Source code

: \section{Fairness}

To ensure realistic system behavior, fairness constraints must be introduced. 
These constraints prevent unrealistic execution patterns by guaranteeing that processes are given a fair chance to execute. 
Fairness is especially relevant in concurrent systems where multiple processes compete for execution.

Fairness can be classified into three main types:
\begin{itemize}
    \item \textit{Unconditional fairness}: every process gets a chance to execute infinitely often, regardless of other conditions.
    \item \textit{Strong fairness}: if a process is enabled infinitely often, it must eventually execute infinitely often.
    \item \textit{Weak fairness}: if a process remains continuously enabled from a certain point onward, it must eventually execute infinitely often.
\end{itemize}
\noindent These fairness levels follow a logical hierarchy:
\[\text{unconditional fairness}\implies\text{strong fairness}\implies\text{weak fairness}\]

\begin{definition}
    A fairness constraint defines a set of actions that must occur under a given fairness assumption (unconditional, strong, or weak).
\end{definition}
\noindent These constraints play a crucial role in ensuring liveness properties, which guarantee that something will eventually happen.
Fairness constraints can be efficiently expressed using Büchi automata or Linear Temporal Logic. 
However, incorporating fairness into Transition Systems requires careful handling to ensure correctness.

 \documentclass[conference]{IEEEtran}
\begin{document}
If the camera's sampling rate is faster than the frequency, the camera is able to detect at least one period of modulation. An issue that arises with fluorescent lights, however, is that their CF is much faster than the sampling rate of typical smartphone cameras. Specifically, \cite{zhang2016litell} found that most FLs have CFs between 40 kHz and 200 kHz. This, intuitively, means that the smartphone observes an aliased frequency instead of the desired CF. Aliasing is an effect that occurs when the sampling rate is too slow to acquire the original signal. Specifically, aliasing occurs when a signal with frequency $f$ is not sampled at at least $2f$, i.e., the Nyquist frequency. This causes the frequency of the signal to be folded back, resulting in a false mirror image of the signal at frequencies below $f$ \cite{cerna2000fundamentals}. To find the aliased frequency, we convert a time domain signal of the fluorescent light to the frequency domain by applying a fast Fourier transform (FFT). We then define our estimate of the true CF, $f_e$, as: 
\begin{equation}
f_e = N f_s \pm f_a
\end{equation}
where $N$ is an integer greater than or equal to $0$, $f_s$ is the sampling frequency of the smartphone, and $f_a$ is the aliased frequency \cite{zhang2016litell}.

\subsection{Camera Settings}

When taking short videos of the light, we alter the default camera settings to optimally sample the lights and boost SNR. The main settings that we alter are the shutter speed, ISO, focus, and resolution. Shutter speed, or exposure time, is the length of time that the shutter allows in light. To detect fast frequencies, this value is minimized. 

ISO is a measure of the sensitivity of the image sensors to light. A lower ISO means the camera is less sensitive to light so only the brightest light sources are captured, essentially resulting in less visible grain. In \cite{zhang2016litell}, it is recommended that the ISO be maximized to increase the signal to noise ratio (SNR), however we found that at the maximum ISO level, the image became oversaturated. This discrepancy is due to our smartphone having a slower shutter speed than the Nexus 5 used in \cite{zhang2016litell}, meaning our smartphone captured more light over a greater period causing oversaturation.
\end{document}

Exercise description:
Only lines containing the word "textit" should appear in the answer, and every such line from the records above must be there.

Answer to the exercise:
    \item \textit{Unconditional fairness}: every process gets a chance to execute infinitely often, regardless of other conditions.
    \item \textit{Strong fairness}: if a process is enabled infinitely often, it must eventually execute infinitely often.
    \item \textit{Weak fairness}: if a process remains continuously enabled from a certain point onward, it must eventually execute infinitely often.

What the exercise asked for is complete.